でも、私は『ピンクでいい』とポソッと言う感じ。周囲の大人は『控えめな子だな』なんて思っていたんじゃないですか。実際、小学校の途中くらいまでは内弁慶の引っ込み思案なタイプでしたけど」
自分の心は〝女性〟である。物心ついたときにはそうだった。
「ズボンではなくスカートがはきたくて、『なんでこっちはダメなの?』とかピーピー泣いては母を困らせていたみたいですね。本当に嫌だったんでしょう。母には『それは違うの、あなたは男の子なのよ』とたしなめられていたそうで。ワガママな子だと思われていたかもしれません」
だからといって、母に恨みはない。時代的にもそれが普通だっただろうし、仕方がないことだったと思っている。

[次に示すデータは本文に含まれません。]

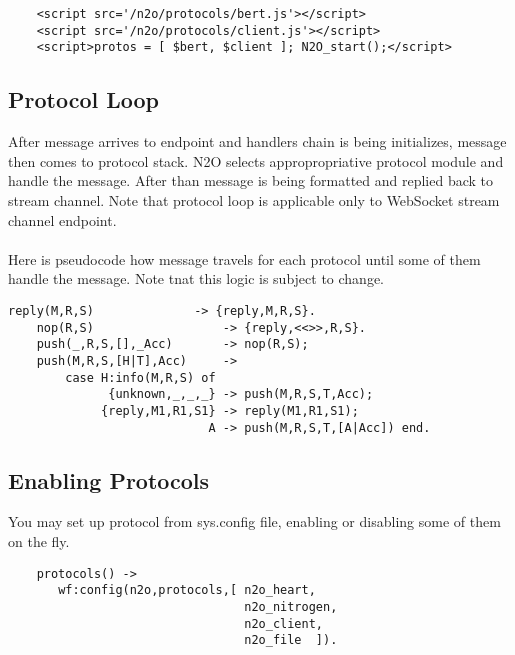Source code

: \vspace{1\baselineskip}
\begin{lstlisting}
    <script src='/n2o/protocols/bert.js'></script>
    <script src='/n2o/protocols/client.js'></script>
    <script>protos = [ $bert, $client ]; N2O_start();</script>
\end{lstlisting}


\newpage
\subsection*{Protocol Loop}
After message arrives to endpoint and handlers chain is being initializes,
message then comes to protocol stack. N2O selects appropropriative protocol
module and handle the message. After than message is being formatted and
replied back to stream channel. Note that protocol loop is applicable
only to WebSocket stream channel endpoint.


\paragraph{}
Here is pseudocode how message travels for each protocol until some
of them handle the message. Note tnat this logic is subject to change.

\vspace{1\baselineskip}
\begin{lstlisting}[caption=Top-level protocol loop in {n2o}\_{proto}]
    reply(M,R,S)              -> {reply,M,R,S}.
    nop(R,S)                  -> {reply,<<>>,R,S}.
    push(_,R,S,[],_Acc)       -> nop(R,S);
    push(M,R,S,[H|T],Acc)     ->
        case H:info(M,R,S) of
              {unknown,_,_,_} -> push(M,R,S,T,Acc);
             {reply,M1,R1,S1} -> reply(M1,R1,S1);
                            A -> push(M,R,S,T,[A|Acc]) end.
\end{lstlisting}
\vspace{1\baselineskip}

\newpage
\subsection*{Enabling Protocols}
You may set up protocol from sys.config file,
enabling or disabling some of them on the fly.

\vspace{1\baselineskip}
\begin{lstlisting}
    protocols() ->
       wf:config(n2o,protocols,[ n2o_heart,
                                 n2o_nitrogen,
                                 n2o_client,
                                 n2o_file  ]).

\end{lstlisting}
\vspace{1\baselineskip}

「服は仕方ないけど、好きなものは否定しない母でしたから。仮面ライダーが嫌で、戦隊ヒーローではピンクの役が好き、みたいなことについてはダメとか言われませんでした」
母は未婚のままエチカを産んだ。今も誰が父親なのかは知らないし、記憶もない。祖母にも助けられながらエチカを育てた母は、大らかな人だった。こうして幼少期より、エチカはある意味、ありのままに生きてきた。だが、成長にするにつれ葛藤を抱き始める。
「小学校3年くらいからですかね。『男は泣いちゃいけない』『男らしくしなくては』みたいなことが嫌だったのですが、『受け入れなくちゃ』という自分も出てきました。そうするしかないというか」
小学校に入学以降、自分は普通に過ごしているつもりなのに、どうも自分は普通の男子ではないのかも、と感じることが増えた。生来の引っ込み思案が顔を出して、周囲の目が気になる。「普通ではない」自分をそのまま出し続けることに対して躊躇するようになった。

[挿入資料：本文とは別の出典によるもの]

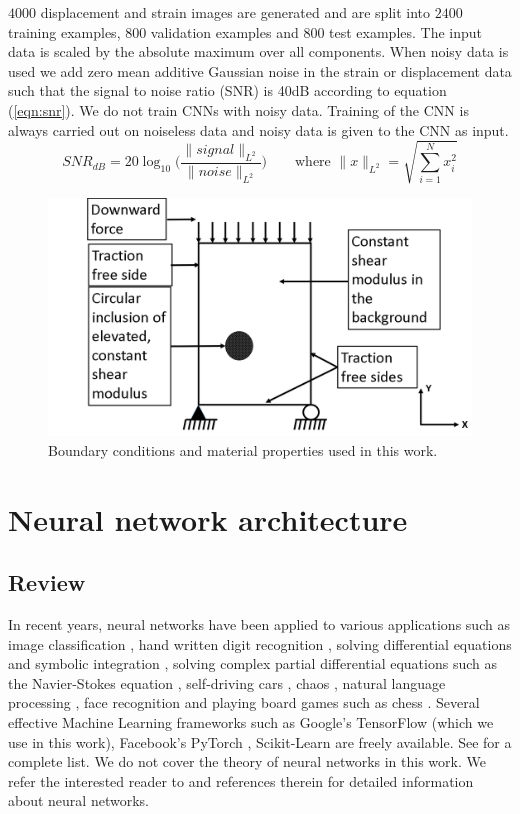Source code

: \documentclass[12pt]{article}
\begin{document}
$4000$ displacement and strain images are generated and are split into $2400$ training examples, $800$ validation examples and $800$ test examples. The input data is scaled by the absolute maximum over all components. When noisy data is used we add zero mean additive Gaussian noise in the strain or displacement data such that the signal to noise ratio (SNR) is 40dB according to equation (\ref{eqn:snr}). We do not train CNNs with noisy data. Training of the CNN is always carried out on noiseless data and noisy data is given to the CNN as input. 
\begin{equation}
  \label{eqn:snr}
  SNR_{dB} = 20\log_{10}{\Bigg (}\frac{\|signal\|_{L^2}}{\|noise\|_{L^2}}{\Bigg )} \qquad \text{where}\,\, \|x\|_{L^2} = \sqrt{\sum_{i=1}^{N}x_i^2} 
\end{equation}
%
\begin{figure}[h] 
   \centering
    \includegraphics[totalheight=5cm]{Figures/bc.png}
  \caption{\label{fig:bc}Boundary conditions and material properties used in this work. }
\end{figure}
%
\section{Neural network architecture}
\subsection{Review}
In recent years, neural networks have been applied to various applications such as image classification \cite{paper:hinton2017}, hand written digit recognition \cite{paper:kulkarni2018}, solving differential equations and symbolic integration \cite{misc:lample2019}, solving complex partial differential equations such as the Navier-Stokes equation \cite{misc:anandkumar2020}, self-driving cars \cite{misc:agnihotri2019,misc:nvidiaselfdriving2016}, chaos \cite{paper:pathak2018}, natural language processing \cite{misc:googlenlp}, face recognition \cite{conf:taigman2014} and playing board games such as chess \cite{paper:alphazero}. Several effective Machine Learning frameworks such as Google's TensorFlow \cite{misc:tensorflow} (which we use in this work), Facebook's PyTorch \cite{incollect:pytorch}, Scikit-Learn \cite{paper:scikit-learn} are freely available. See \cite{misc:compdeep} for a complete list. We do not cover the theory of neural networks in this work. We refer the interested reader to \cite{book:aggarwal,book:goodfellow,book:chollet,misc:cs231n,misc:andrewng,misc:udemy} and references therein for detailed information about neural networks.
\end{document}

「強く自己主張できるタイプだったら、『いや〜ん』みたいな言葉づかいもできたのかもしれませんけどね。『女の子だったらよかったのに』なんて思っては、むなしくなったり」
高学年になると体毛が濃くなり出すなど、嫌でも自分の身体は男である現実を突きつけられた。
「見た目もけっこうイカツくなってきたんですよね。それで、もう男として生きていくしかないんだ、と自分に言い聞かせました。男として生まれた以上、そのほうがラクだろうと。
だから、女子の誰が好き、みたいな話が男子の間で始まってくると、心のなかでは『わかんねぇな』と思いながら、『○○ちゃんかな』とか話を合わせるようになりました」
葛藤と疑問を抱えつつ、男として行動するようになったエチカ。その行動の一環として熱中することになるのが、スポーツだった。